About this task: Across the entries below, tally every line that holds the word "blob". Give only the tally.

Information given:

-------

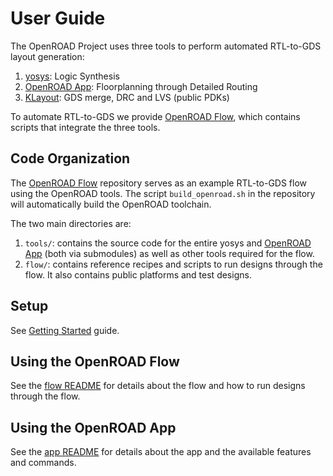 # User Guide

The OpenROAD Project uses three tools to perform automated RTL-to-GDS layout generation:

1.  [yosys](https://github.com/The-OpenROAD-Project/yosys): Logic
    Synthesis
2.  [OpenROAD App](https://github.com/The-OpenROAD-Project/OpenROAD):
    Floorplanning through Detailed Routing
3.  [KLayout](https://www.klayout.de/): GDS merge, DRC and LVS (public
    PDKs)

To automate RTL-to-GDS we provide
[OpenROAD Flow](https://github.com/The-OpenROAD-Project/OpenROAD-flow-scripts),
which contains scripts that integrate the three tools.

## Code Organization

The [OpenROAD Flow](https://github.com/The-OpenROAD-Project/OpenROAD-flow-scripts)
repository serves as an example RTL-to-GDS flow using the OpenROAD
tools. The script `build_openroad.sh` in the repository will
automatically build the OpenROAD toolchain.

The two main directories are:

1. `tools/`: contains the source code for the entire yosys and
   [OpenROAD App](https://github.com/The-OpenROAD-Project/OpenROAD)
   (both via submodules) as well as other tools required for the flow.
3. `flow/`: contains reference recipes and scripts to run designs
   through the flow. It also contains public platforms and test
   designs.

## Setup

See [Getting Started](GettingStarted.md) guide.

## Using the OpenROAD Flow

See the [flow README](https://github.com/The-OpenROAD-Project/OpenROAD-flow-scripts/blob/master/flow/README.md)
for details about the flow and how to run designs through the flow.

## Using the OpenROAD App

See the [app README](https://github.com/The-OpenROAD-Project/OpenROAD/blob/master/README.md)
for details about the app and the available features and commands.
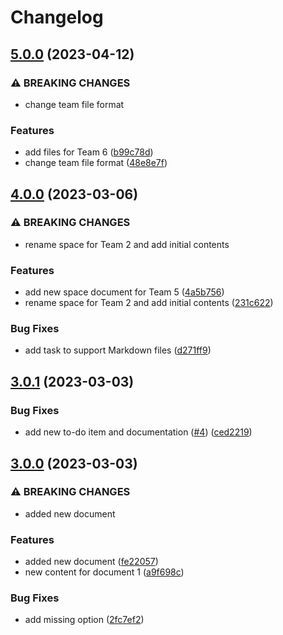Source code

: # Changelog

## [5.0.0](https://github.com/sveggiani/automatic-changelog-generation-poc/compare/v4.0.0...v5.0.0) (2023-04-12)


### ⚠ BREAKING CHANGES

* change team file format

### Features

* add files for Team 6 ([b99c78d](https://github.com/sveggiani/automatic-changelog-generation-poc/commit/b99c78d6fe4b9801bfda60616618e9e43c57d98e))
* change team file format ([48e8e7f](https://github.com/sveggiani/automatic-changelog-generation-poc/commit/48e8e7f552ef99f0325910ca3ffc0eccf54bf455))

## [4.0.0](https://github.com/sveggiani/automatic-changelog-generation-poc/compare/v3.0.1...v4.0.0) (2023-03-06)


### ⚠ BREAKING CHANGES

* rename space for Team 2 and add initial contents

### Features

* add new space document for Team 5 ([4a5b756](https://github.com/sveggiani/automatic-changelog-generation-poc/commit/4a5b756ea45d8ce847c57702433096b4c697af17))
* rename space for Team 2 and add initial contents ([231c622](https://github.com/sveggiani/automatic-changelog-generation-poc/commit/231c622e15d2b6ee160a4077f4e00ac420df33a8))


### Bug Fixes

* add task to support Markdown files ([d271ff9](https://github.com/sveggiani/automatic-changelog-generation-poc/commit/d271ff95661e06a775bae0b9816c98f8e797d2a8))


## [3.0.1](https://github.com/sveggiani/automatic-changelog-generation-poc/compare/v3.0.0...v3.0.1) (2023-03-03)


### Bug Fixes

* add new to-do item and documentation ([#4](https://github.com/sveggiani/automatic-changelog-generation-poc/issues/4)) ([ced2219](https://github.com/sveggiani/automatic-changelog-generation-poc/commit/ced2219298612aab70c39b9483cdcf6ec301567e))

## [3.0.0](https://github.com/sveggiani/automatic-changelog-generation-poc/compare/v2.0.0...v3.0.0) (2023-03-03)


### ⚠ BREAKING CHANGES

* added new document

### Features

* added new document ([fe22057](https://github.com/sveggiani/automatic-changelog-generation-poc/commit/fe22057c3bd90d0011f22192520d5b9893c1d262))
* new content for document 1 ([a9f698c](https://github.com/sveggiani/automatic-changelog-generation-poc/commit/a9f698c7b26e2ad2a657c2d62764d68bf8e06292))


### Bug Fixes

* add missing option ([2fc7ef2](https://github.com/sveggiani/automatic-changelog-generation-poc/commit/2fc7ef241e884ac535deafbb52ec0056d9c0a57b))
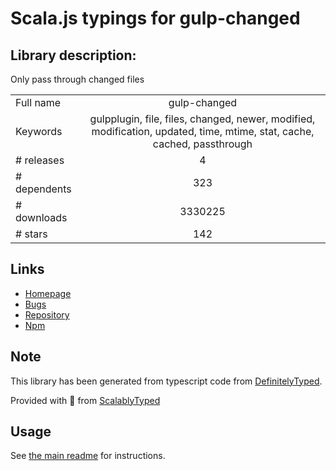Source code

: 
# Scala.js typings for gulp-changed


## Library description:
Only pass through changed files

|                    |                 |
| ------------------ | :-------------: |
| Full name          | gulp-changed |
| Keywords           | gulpplugin, file, files, changed, newer, modified, modification, updated, time, mtime, stat, cache, cached, passthrough |
| # releases         | 4 |
| # dependents       | 323 |
| # downloads        | 3330225 |
| # stars            | 142 |

## Links
- [Homepage](https://github.com/sindresorhus/gulp-changed#readme)
- [Bugs](https://github.com/sindresorhus/gulp-changed/issues)
- [Repository](https://github.com/sindresorhus/gulp-changed)
- [Npm](https://www.npmjs.com/package/gulp-changed)
    


## Note
This library has been generated from typescript code from [DefinitelyTyped](https://definitelytyped.org).

Provided with :purple_heart: from [ScalablyTyped](https://github.com/oyvindberg/ScalablyTyped)

## Usage
See [the main readme](../../readme.md) for instructions.



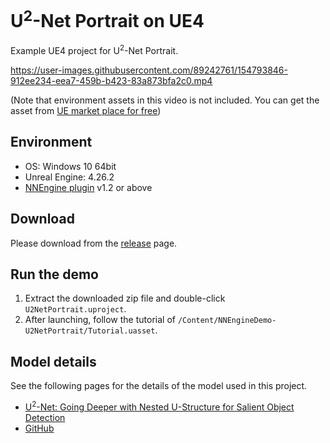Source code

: # U<sup>2</sup>-Net Portrait on UE4

Example UE4 project for U<sup>2</sup>-Net Portrait.  

https://user-images.githubusercontent.com/89242761/154793846-912ee234-eea7-459b-b423-83a873bfa2c0.mp4  

(Note that environment assets in this video is not included. You can get the asset from [UE market place for free](https://www.unrealengine.com/marketplace/ja/product/infinity-blade-plain-lands))

## Environment

- OS: Windows 10 64bit
- Unreal Engine: 4.26.2
- [NNEngine plugin](https://www.unrealengine.com/marketplace/product/74892c770dc149b1b5c4e872804e6ade) v1.2 or above

## Download

Please download from the [release](https://github.com/Akiya-Research-Institute/U-2-Net-Portrait-on-UE4/releases) page.

## Run the demo

1. Extract the downloaded zip file and double-click `U2NetPortrait.uproject`.  
2. After launching, follow the tutorial of `/Content/NNEngineDemo-U2NetPortrait/Tutorial.uasset`.

## Model details

See the following pages for the details of the model used in this project.

- [U<sup>2</sup>-Net: Going Deeper with Nested U-Structure for Salient Object Detection](https://arxiv.org/pdf/2005.09007.pdf)
- [GitHub](https://github.com/xuebinqin/U-2-Net)

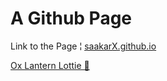# A Github Page

Link to the Page ¦ [saakarX.github.io](https://saakarx.github.io/)

[Ox Lantern Lottie 🐂](https://lottiefiles.com/48401-ox-lantern-zodiac-lunar-new-year-2021)
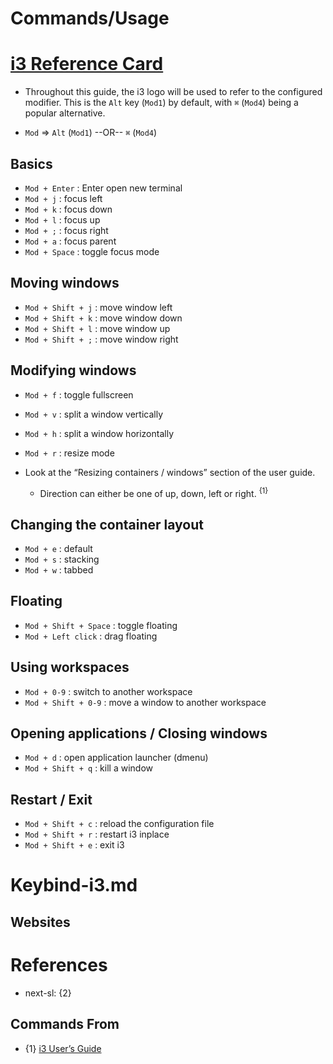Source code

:# Commands/Usage

# [i3 Reference Card](https://i3wm.org/docs/refcard.html)

* Throughout this guide, the i3 logo will be used to refer to the configured modifier. This is the `Alt` key (`Mod1`) by default, with `⌘` (`Mod4`) being a popular alternative.

* `Mod` => `Alt` (`Mod1`) --OR-- `⌘` (`Mod4`)

## Basics

* `Mod + Enter` : Enter	open new terminal
* `Mod + j` : focus left
* `Mod + k` : focus down
* `Mod + l` : focus up
* `Mod + ;` : focus right
* `Mod + a` : focus parent
* `Mod + Space` : toggle focus mode

## Moving windows

* `Mod + Shift + j` : move window left
* `Mod + Shift + k` : move window down
* `Mod + Shift + l` : move window up
* `Mod + Shift + ;` : move window right

## Modifying windows

* `Mod + f` : toggle fullscreen
* `Mod + v` : split a window vertically
* `Mod + h` : split a window horizontally
* `Mod + r` : resize mode

* Look at the “Resizing containers / windows” section of the user guide.
  * Direction can either be one of up, down, left or right. <sup>{1}</sup>

## Changing the container layout

* `Mod + e` : default
* `Mod + s` : stacking
* `Mod + w` : tabbed

## Floating

* `Mod + Shift + Space` : toggle floating
* `Mod + Left click` : drag floating

## Using workspaces

* `Mod + 0-9` : switch to another workspace
* `Mod + Shift + 0-9` : move a window to another workspace

## Opening applications / Closing windows

* `Mod + d` : open application launcher (dmenu)
* `Mod + Shift + q` : kill a window

## Restart / Exit

* `Mod + Shift + c` : reload the configuration file
* `Mod + Shift + r` : restart i3 inplace
* `Mod + Shift + e` : exit i3

# Keybind-i3.md

## Websites

# References

* next-sl: {2}

## Commands From

* {1} [i3 User’s Guide](https://i3wm.org/docs/userguide.html)
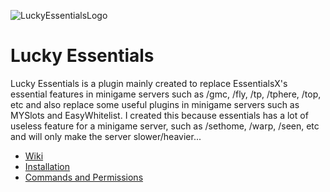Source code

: ![LuckyEssentialsLogo](https://i.ibb.co/7Qb9JKh/Lucky-Ess-Logo.png)

# Lucky Essentials

Lucky Essentials is a plugin mainly created to replace EssentialsX's essential features in minigame servers such as /gmc, /fly, /tp, /tphere, /top, etc and also replace some useful plugins in minigame servers such as MYSlots and EasyWhitelist. I created this because essentials has a lot of useless feature for a minigame server, such as /sethome, /warp, /seen, etc and will only make the server slower/heavier...


* [Wiki](https://github.com/Lucky-Development-Department/LuckyEssentials/wiki)
* [Installation](https://github.com/Lucky-Development-Department/LuckyEssentials/wiki/Installation)
* [Commands and Permissions](https://github.com/Lucky-Development-Department/LuckyEssentials/wiki/Documentation)
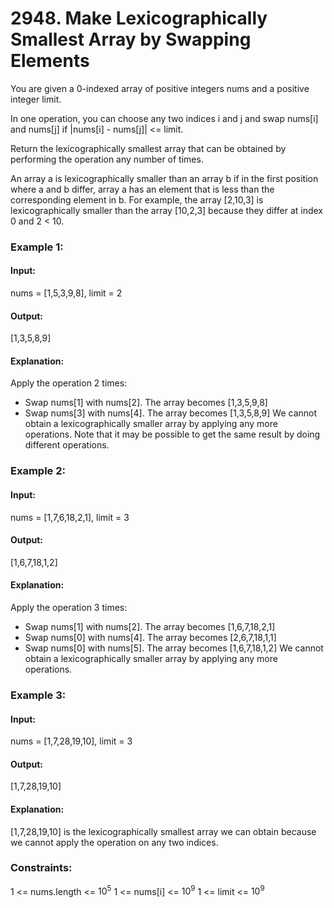 # 2948. Make Lexicographically Smallest Array by Swapping Elements
You are given a 0-indexed array of positive integers nums and a positive integer limit.

In one operation, you can choose any two indices i and j and swap nums[i] and nums[j] if |nums[i] - nums[j]| <= limit.

Return the lexicographically smallest array that can be obtained by performing the operation any number of times.

An array a is lexicographically smaller than an array b if in the first position where a and b differ, array a has an element that is less than the corresponding element in b. For example, the array [2,10,3] is lexicographically smaller than the array [10,2,3] because they differ at index 0 and 2 < 10.

### Example 1:
#### Input:
nums = [1,5,3,9,8], limit = 2
#### Output:
[1,3,5,8,9]
#### Explanation: 
Apply the operation 2 times:
- Swap nums[1] with nums[2]. The array becomes [1,3,5,9,8]
- Swap nums[3] with nums[4]. The array becomes [1,3,5,8,9]
We cannot obtain a lexicographically smaller array by applying any more operations.
Note that it may be possible to get the same result by doing different operations.

### Example 2:
#### Input:
nums = [1,7,6,18,2,1], limit = 3
#### Output: 
[1,6,7,18,1,2]
#### Explanation:
Apply the operation 3 times:
- Swap nums[1] with nums[2]. The array becomes [1,6,7,18,2,1]
- Swap nums[0] with nums[4]. The array becomes [2,6,7,18,1,1]
- Swap nums[0] with nums[5]. The array becomes [1,6,7,18,1,2]
We cannot obtain a lexicographically smaller array by applying any more operations.

### Example 3:
#### Input:
nums = [1,7,28,19,10], limit = 3
#### Output:
[1,7,28,19,10]
#### Explanation:
[1,7,28,19,10] is the lexicographically smallest array we can obtain because we cannot apply the operation on any two indices.
 
### Constraints:
1 <= nums.length <= $`10^5`$
1 <= nums[i] <= $`10^9`$
1 <= limit <= $`10^9`$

-------

Solution for this task: 2